**ASSIGNMENT:**
From the records below, find each line with the string "answers" and copy it.

**RECORD SET:**
++++++++

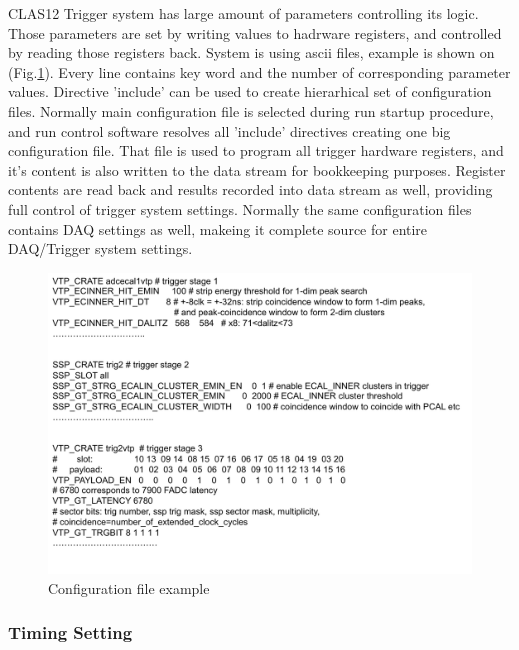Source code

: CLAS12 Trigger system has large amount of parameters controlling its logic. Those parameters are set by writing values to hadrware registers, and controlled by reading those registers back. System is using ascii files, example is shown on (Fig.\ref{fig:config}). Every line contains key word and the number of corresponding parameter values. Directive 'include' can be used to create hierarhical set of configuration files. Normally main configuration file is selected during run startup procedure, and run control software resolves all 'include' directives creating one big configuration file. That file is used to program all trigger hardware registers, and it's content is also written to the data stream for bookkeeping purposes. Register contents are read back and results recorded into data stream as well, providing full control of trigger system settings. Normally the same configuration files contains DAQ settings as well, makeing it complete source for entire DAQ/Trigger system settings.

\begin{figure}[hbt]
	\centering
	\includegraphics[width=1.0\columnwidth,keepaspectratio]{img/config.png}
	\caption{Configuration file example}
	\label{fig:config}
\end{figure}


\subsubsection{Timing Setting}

++++++++

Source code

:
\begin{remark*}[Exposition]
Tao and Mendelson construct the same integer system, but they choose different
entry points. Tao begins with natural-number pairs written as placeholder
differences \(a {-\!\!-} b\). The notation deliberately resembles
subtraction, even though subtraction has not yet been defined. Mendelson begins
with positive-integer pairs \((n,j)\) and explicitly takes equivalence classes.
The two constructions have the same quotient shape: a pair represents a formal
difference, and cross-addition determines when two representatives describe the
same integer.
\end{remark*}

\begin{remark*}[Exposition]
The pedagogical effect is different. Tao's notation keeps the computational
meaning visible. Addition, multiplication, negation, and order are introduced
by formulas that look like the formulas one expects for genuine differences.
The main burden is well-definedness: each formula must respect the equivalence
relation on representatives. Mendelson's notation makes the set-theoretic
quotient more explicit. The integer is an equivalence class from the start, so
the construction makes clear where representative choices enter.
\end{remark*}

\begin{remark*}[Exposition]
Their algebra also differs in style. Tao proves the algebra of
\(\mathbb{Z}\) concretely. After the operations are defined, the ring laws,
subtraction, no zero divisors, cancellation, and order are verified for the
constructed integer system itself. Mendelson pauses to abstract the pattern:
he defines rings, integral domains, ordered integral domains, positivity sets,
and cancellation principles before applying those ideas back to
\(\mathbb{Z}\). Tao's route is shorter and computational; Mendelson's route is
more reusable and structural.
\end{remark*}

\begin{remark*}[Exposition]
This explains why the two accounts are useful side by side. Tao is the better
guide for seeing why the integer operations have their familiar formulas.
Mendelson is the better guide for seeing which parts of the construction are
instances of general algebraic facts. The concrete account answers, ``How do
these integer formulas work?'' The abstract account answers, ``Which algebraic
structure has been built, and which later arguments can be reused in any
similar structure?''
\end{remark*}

++++++++

**EXERCISE RESPONSE:**
instances of general algebraic facts. The concrete account answers, ``How do
these integer formulas work?'' The abstract account answers, ``Which algebraic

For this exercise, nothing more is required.